You can practice shooting a basket, proper equitation, fitting and grooming an animal, playing an instrument or giving a speech, but sportsmanship is not something you can simply do over and over again until you get it right. Sportsmanship is very difficult to practice until you are in a competition, with all of the stress, judging and potential high stakes. Issues of sportsmanship are unique to each particular situation.
Michigan State University Extension suggests these role-playing exercises that you can rehearse at home or in your 4-H club. By “trying out” these scenarios, young people (and adults) can be better prepared for those situations when similar things happen in the show-ring or another competition. Although each situation is unique, you can prepare yourself mentally for how you can deal with unsportsmanlike or improper conduct. There are no right or wrong answers, but the discussion is valuable to have outside the competition.
- You overhear another person saying that “they know the judge, which is the only reason they did good in the class.” How do you respond?
- You hear a rumor about someone drugging their animal. What do you do?
- You overhear someone making a racist comment in the barns. How do you respond?
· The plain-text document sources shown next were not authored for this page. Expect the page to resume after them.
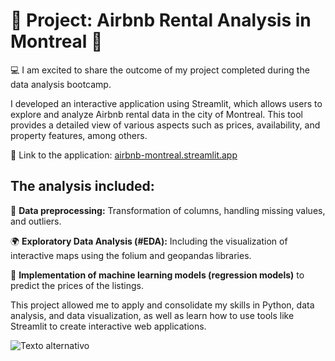 # 🏡 Project: Airbnb Rental Analysis in Montreal 🏡

💻 I am excited to share the outcome of my project completed during the data analysis bootcamp. 

I developed an interactive application using Streamlit, which allows users to explore and analyze Airbnb rental data in the city of Montreal. This tool provides a detailed view of various aspects such as prices, availability, and property features, among others.

🔗 Link to the application: [airbnb-montreal.streamlit.app](https://airbnb-montreal.streamlit.app/) 

## The analysis included:

🔧 **Data preprocessing:** Transformation of columns, handling missing values, and outliers.

🌍 **Exploratory Data Analysis (#EDA):** Including the visualization of interactive maps using the folium and geopandas libraries.

🤖 **Implementation of machine learning models (regression models)** to predict the prices of the listings.

This project allowed me to apply and consolidate my skills in Python, data analysis, and data visualization, as well as learn how to use tools like Streamlit to create interactive web applications.

<img src="Streamlit_recording.gif" alt="Texto alternativo" autoplay>














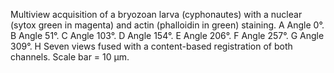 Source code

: Multiview acquisition of a bryozoan larva (cyphonautes) with a nuclear
(sytox green in magenta) and actin (phalloidin in green) staining. A
Angle 0°. B Angle 51°. C Angle 103°. D Angle 154°. E Angle 206°. F Angle
257°. G Angle 309°. H Seven views fused with a content-based
registration of both channels. Scale bar = 10 µm.
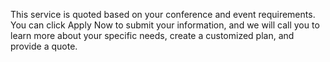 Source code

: This service is quoted based on your conference and event requirements. You can click Apply Now to submit your information, and we will call you to learn more about your specific needs, create a customized plan, and provide a quote.
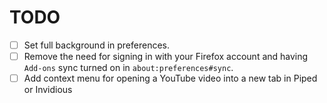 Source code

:# TODO

- [ ] Set full background in preferences.
- [ ] Remove the need for signing in with your Firefox account and having `Add-ons` sync turned on in `about:preferences#sync`.
- [ ] Add context menu for opening a YouTube video into a new tab in Piped or Invidious
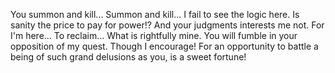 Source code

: You summon and kill... Summon and kill... I fail to see the logic here. Is sanity the price to pay for power!?
And your judgments interests me not. For I'm here... To reclaim... What is rightfully mine.
You will fumble in your opposition of my quest. Though I encourage! For an opportunity to battle a being of such grand delusions as you, is a sweet fortune!
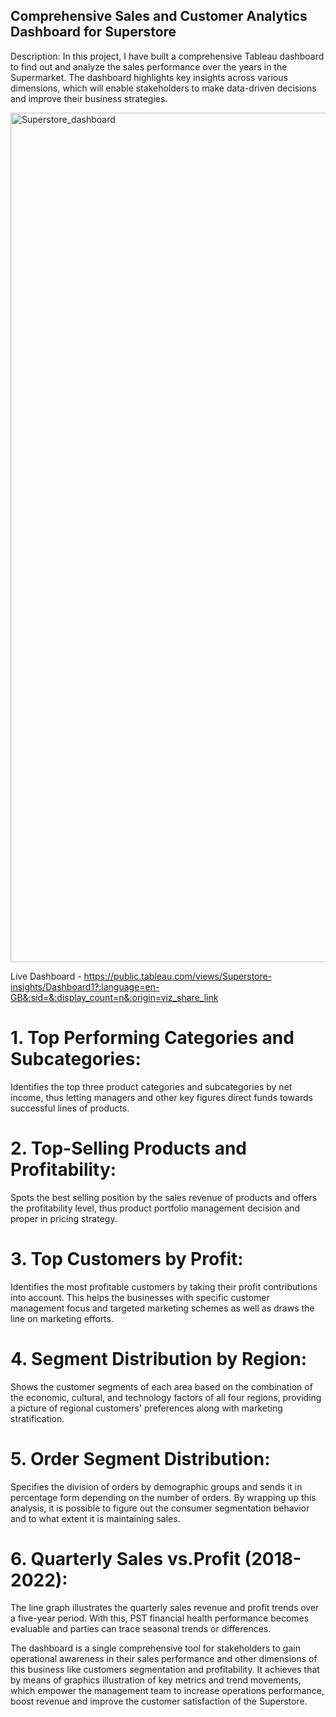 ## Comprehensive Sales and Customer Analytics Dashboard for Superstore

Description:
In this project, I have built a comprehensive Tableau dashboard to find out and analyze the sales performance over the years in the Supermarket. The dashboard highlights key insights across various dimensions, which will enable stakeholders to make data-driven decisions and improve their business strategies.


<img width="1359" alt="Superstore_dashboard" src="https://github.com/Kapilchourasiya03/Superstore-sales-analysis/assets/165268497/a1b4d48a-b254-4434-bb38-d7b9a9c906c5">

Live Dashboard - https://public.tableau.com/views/Superstore-insights/Dashboard1?:language=en-GB&:sid=&:display_count=n&:origin=viz_share_link


# 1. Top Performing Categories and Subcategories: 
Identifies the top three product categories and subcategories by net income, thus letting managers and other key figures direct funds towards successful lines of products.


# 2. Top-Selling Products and Profitability:
Spots the best selling position by the sales revenue of products and offers the profitability level, thus product portfolio management decision and proper in pricing strategy.

# 3. Top Customers by Profit:
Identifies the most profitable customers by taking their profit contributions into account. This helps the businesses with specific customer management focus and targeted marketing schemes as well as draws the line on marketing efforts.

# 4. Segment Distribution by Region:
Shows the customer segments of each area based on the combination of the economic, cultural, and technology factors of all four regions, providing a picture of regional customers' preferences along with marketing stratification.

# 5. Order Segment Distribution:
Specifies the division of orders by demographic groups and sends it in percentage form depending on the number of orders. By wrapping up this analysis, it is possible to figure out the consumer segmentation behavior and to what extent it is maintaining sales.

# 6. Quarterly Sales vs.Profit (2018-2022):
The line graph illustrates the quarterly sales revenue and profit trends over a five-year period. With this, PST financial health performance becomes evaluable and parties can trace seasonal trends or differences.


The dashboard is a single comprehensive tool for stakeholders to gain operational awareness in their sales performance and other dimensions of this business like customers segmentation and profitability. It achieves that by means of graphics illustration of key metrics and trend movements, which empower the management team to increase operations performance, boost revenue and improve the customer satisfaction of the Superstore.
- You know someone hired a professional groomer/trainer. How do you respond?
- You overhear some 4-H youth planning vandalism. What do you do?
- You see people picking on a person with a disability. How do you respond?
- You see a 4-H member extremely upset after losing a class. How do you respond?
- You see a 4-H parent screaming at a 4-H member after a competition based on their performance. What do you do?
- You hear a 4-H member saying to another member, “I hope your horse gets hit by a car.” How do you respond? Would you respond differently if it was an adult saying it?
- You see a 4-H member abusing their animal. What do you do?
- Imagine you are a superintendent or officer of an association. Some people complain all the time. Some people rarely complain. Do you treat their complaints differently? Do you prefer people to come to you directly with a complaint or go to a governing body? How do you prefer to be approached? How do you prefer to approach people?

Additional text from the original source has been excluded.